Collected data
•••••
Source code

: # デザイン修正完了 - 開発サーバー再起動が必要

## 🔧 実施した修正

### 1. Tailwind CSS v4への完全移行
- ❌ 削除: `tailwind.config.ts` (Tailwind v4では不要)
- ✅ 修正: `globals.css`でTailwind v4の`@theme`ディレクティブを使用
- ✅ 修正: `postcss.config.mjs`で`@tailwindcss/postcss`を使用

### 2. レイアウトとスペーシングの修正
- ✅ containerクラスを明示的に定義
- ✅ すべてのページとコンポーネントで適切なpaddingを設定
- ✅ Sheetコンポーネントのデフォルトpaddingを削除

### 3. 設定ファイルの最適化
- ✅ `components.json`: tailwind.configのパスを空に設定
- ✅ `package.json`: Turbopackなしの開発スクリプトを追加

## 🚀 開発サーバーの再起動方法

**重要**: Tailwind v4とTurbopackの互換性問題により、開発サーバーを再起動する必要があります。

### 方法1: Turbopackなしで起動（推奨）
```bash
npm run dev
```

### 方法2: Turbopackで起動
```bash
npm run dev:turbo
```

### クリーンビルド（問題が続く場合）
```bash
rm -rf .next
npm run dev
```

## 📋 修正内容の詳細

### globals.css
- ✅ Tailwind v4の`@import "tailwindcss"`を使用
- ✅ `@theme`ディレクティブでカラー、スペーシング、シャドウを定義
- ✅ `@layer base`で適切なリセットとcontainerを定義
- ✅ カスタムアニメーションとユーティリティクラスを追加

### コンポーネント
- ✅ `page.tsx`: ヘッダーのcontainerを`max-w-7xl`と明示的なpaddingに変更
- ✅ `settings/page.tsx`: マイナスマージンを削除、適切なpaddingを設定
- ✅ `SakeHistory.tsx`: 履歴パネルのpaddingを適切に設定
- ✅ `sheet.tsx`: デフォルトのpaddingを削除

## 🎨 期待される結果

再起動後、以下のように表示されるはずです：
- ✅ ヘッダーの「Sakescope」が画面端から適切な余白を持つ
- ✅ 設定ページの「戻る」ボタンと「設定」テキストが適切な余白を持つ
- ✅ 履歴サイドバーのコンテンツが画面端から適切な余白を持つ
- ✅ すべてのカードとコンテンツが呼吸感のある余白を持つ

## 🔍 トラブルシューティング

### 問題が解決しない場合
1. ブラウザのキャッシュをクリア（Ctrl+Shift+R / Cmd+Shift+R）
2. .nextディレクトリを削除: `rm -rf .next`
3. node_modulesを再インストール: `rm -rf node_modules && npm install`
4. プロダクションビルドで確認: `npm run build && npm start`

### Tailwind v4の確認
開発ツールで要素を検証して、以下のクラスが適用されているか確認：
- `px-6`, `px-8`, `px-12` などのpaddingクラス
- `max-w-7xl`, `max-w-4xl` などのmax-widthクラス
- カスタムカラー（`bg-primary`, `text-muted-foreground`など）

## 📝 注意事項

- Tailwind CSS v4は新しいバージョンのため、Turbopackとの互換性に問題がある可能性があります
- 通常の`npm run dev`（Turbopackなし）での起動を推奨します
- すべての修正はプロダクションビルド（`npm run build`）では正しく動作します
•••••
What you need to do:
Starting at the line that contains "- ✅ 設定ページの「戻る」ボタンと「設定」テキストが適切な余白を持つ", print every line through the last one of the records, exactly and with nothing else.

Solved exercise:
- ✅ 設定ページの「戻る」ボタンと「設定」テキストが適切な余白を持つ
- ✅ 履歴サイドバーのコンテンツが画面端から適切な余白を持つ
- ✅ すべてのカードとコンテンツが呼吸感のある余白を持つ

## 🔍 トラブルシューティング

### 問題が解決しない場合
1. ブラウザのキャッシュをクリア（Ctrl+Shift+R / Cmd+Shift+R）
2. .nextディレクトリを削除: `rm -rf .next`
3. node_modulesを再インストール: `rm -rf node_modules && npm install`
4. プロダクションビルドで確認: `npm run build && npm start`

### Tailwind v4の確認
開発ツールで要素を検証して、以下のクラスが適用されているか確認：
- `px-6`, `px-8`, `px-12` などのpaddingクラス
- `max-w-7xl`, `max-w-4xl` などのmax-widthクラス
- カスタムカラー（`bg-primary`, `text-muted-foreground`など）

## 📝 注意事項

- Tailwind CSS v4は新しいバージョンのため、Turbopackとの互換性に問題がある可能性があります
- 通常の`npm run dev`（Turbopackなし）での起動を推奨します
- すべての修正はプロダクションビルド（`npm run build`）では正しく動作します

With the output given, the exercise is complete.